● Task to complete: Look through the records and copy each line with the string "seconds" in it.

● Records contained in a dataset:
■ ■ ■ ■ ■
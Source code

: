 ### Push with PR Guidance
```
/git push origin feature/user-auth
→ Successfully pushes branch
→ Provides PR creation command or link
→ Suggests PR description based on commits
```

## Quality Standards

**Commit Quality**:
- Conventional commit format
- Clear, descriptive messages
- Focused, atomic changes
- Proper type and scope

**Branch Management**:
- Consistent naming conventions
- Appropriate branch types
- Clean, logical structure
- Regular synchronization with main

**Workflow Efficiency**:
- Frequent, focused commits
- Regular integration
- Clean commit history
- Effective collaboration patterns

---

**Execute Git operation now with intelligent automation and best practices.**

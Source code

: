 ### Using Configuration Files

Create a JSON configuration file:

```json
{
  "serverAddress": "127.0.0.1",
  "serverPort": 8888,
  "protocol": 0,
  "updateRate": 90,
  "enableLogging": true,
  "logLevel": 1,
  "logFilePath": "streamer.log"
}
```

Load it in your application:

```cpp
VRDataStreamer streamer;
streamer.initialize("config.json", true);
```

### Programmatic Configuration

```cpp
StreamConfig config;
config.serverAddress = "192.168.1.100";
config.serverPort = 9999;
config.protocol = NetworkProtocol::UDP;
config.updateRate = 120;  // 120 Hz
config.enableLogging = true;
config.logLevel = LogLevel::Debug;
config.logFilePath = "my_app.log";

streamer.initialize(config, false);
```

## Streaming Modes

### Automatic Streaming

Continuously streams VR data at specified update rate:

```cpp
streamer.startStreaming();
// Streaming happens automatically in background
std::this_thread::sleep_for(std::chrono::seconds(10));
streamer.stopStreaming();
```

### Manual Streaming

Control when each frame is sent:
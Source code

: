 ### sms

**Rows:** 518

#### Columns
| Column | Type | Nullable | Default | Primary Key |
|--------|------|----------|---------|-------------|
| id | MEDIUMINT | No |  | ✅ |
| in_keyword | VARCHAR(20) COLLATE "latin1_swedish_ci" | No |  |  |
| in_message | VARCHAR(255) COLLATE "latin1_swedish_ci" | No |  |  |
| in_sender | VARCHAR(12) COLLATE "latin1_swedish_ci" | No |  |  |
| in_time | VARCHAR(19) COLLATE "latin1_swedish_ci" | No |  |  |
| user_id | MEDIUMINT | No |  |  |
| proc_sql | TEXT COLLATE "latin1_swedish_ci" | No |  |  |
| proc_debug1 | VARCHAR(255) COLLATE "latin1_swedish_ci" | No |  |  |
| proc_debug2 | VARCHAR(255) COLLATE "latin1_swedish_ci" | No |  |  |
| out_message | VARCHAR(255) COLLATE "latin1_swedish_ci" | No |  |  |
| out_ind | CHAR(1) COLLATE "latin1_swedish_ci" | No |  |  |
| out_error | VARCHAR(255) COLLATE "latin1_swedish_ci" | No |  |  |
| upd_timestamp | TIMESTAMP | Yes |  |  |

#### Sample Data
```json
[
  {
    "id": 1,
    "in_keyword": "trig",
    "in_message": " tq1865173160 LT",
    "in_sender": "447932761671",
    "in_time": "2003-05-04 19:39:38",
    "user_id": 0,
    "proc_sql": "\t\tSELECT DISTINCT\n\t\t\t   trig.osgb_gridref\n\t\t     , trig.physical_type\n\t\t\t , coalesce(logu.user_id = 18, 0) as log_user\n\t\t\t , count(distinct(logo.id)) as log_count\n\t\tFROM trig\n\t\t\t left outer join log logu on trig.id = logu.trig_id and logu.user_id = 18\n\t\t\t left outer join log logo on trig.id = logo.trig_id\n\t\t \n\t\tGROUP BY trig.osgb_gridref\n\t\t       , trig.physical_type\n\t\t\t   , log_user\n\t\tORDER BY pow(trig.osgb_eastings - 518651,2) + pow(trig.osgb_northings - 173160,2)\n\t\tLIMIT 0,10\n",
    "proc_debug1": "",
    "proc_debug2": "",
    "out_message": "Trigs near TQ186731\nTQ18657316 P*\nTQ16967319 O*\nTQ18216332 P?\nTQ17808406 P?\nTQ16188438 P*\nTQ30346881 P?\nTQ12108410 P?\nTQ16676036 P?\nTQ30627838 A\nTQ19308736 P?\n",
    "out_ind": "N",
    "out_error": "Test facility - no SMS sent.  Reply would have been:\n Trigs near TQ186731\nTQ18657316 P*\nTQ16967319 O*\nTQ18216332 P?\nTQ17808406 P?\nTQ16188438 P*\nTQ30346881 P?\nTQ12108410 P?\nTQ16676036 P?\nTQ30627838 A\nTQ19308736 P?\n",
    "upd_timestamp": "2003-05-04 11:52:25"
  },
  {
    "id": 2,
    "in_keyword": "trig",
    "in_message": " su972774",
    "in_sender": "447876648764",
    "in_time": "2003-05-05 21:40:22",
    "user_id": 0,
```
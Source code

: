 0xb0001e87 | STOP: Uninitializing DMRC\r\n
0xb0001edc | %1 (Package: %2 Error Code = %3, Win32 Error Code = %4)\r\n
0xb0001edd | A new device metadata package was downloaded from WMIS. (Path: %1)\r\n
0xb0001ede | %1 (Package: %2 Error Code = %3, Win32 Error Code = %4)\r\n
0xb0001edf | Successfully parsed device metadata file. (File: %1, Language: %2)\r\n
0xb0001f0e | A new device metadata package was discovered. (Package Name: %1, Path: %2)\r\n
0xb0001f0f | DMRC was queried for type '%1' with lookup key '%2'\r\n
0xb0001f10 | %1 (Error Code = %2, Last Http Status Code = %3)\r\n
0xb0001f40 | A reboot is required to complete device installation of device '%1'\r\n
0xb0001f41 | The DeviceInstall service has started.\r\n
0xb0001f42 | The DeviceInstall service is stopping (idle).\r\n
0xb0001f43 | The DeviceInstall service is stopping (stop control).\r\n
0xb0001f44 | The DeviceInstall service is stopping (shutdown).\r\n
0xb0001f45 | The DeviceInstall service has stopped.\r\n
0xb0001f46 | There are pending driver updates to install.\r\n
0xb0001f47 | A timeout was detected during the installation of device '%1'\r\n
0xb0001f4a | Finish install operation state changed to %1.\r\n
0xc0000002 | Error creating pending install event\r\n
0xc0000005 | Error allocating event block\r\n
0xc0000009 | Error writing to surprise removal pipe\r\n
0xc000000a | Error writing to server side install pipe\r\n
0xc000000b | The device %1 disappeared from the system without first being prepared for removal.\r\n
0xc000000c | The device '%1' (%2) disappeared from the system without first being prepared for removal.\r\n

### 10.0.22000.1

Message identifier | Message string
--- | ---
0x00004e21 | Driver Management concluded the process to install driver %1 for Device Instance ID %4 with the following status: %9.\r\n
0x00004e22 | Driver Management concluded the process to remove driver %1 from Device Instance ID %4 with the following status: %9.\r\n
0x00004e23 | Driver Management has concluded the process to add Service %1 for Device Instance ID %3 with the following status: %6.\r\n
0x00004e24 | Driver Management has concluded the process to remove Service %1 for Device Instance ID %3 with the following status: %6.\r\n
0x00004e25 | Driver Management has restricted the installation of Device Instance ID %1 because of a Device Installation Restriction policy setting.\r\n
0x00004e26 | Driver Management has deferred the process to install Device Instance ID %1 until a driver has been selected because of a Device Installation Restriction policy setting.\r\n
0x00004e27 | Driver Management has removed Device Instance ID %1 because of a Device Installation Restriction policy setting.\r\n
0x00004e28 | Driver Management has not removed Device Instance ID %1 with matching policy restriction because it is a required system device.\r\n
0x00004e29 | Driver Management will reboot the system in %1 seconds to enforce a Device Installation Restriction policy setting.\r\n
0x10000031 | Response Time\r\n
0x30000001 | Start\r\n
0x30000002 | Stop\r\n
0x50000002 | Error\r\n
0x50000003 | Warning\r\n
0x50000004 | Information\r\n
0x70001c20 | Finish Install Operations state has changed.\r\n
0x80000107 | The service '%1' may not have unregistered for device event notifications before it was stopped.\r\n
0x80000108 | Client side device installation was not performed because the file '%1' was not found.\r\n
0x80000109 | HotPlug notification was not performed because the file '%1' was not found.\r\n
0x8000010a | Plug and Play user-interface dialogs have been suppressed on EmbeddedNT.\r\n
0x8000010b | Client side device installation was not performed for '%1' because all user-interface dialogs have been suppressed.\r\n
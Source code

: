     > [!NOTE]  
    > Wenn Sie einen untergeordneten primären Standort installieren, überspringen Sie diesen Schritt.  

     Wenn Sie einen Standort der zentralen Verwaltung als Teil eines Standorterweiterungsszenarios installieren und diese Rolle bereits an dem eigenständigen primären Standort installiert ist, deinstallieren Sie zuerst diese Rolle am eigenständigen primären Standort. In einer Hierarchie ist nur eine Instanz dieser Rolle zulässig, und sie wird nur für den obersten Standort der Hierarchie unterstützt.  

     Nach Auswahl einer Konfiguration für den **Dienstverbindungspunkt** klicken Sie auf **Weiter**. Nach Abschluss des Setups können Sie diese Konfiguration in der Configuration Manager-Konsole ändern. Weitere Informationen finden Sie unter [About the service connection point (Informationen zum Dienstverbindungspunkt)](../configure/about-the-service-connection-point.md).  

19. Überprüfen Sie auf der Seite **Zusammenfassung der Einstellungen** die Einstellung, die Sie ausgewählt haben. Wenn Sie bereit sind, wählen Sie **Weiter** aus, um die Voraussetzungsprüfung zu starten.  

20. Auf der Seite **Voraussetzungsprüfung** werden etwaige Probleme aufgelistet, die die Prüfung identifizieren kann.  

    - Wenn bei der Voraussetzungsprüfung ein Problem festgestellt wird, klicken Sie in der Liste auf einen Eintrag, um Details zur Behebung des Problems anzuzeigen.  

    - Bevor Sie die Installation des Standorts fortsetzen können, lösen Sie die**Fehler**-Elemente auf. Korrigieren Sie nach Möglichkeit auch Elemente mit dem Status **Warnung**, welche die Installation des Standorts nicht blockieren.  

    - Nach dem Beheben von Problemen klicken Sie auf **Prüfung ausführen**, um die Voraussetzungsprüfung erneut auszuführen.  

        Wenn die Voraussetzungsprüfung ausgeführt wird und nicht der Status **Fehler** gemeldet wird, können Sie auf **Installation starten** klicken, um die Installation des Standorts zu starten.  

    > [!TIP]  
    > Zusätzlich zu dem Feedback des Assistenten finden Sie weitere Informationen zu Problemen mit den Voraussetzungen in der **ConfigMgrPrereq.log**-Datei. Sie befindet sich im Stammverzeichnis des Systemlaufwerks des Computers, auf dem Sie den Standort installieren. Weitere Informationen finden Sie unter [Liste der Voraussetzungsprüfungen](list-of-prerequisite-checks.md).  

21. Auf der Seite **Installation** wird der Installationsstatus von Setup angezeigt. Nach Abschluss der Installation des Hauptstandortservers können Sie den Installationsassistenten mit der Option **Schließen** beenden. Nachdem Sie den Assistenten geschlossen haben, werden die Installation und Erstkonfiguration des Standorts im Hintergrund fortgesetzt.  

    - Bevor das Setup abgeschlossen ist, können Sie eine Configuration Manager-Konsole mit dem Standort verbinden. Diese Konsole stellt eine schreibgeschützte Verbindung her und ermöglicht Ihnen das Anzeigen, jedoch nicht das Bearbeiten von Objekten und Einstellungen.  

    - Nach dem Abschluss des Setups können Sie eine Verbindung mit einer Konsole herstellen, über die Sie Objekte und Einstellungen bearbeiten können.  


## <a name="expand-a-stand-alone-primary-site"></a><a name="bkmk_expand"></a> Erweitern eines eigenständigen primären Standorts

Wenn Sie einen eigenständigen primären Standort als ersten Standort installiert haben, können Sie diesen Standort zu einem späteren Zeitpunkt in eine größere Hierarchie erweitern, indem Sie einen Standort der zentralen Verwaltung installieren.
■ ■ ■ ■ ■
● Solution for this task:
std::this_thread::sleep_for(std::chrono::seconds(10));
0x00004e29 | Driver Management will reboot the system in %1 seconds to enforce a Device Installation Restriction policy setting.\r\n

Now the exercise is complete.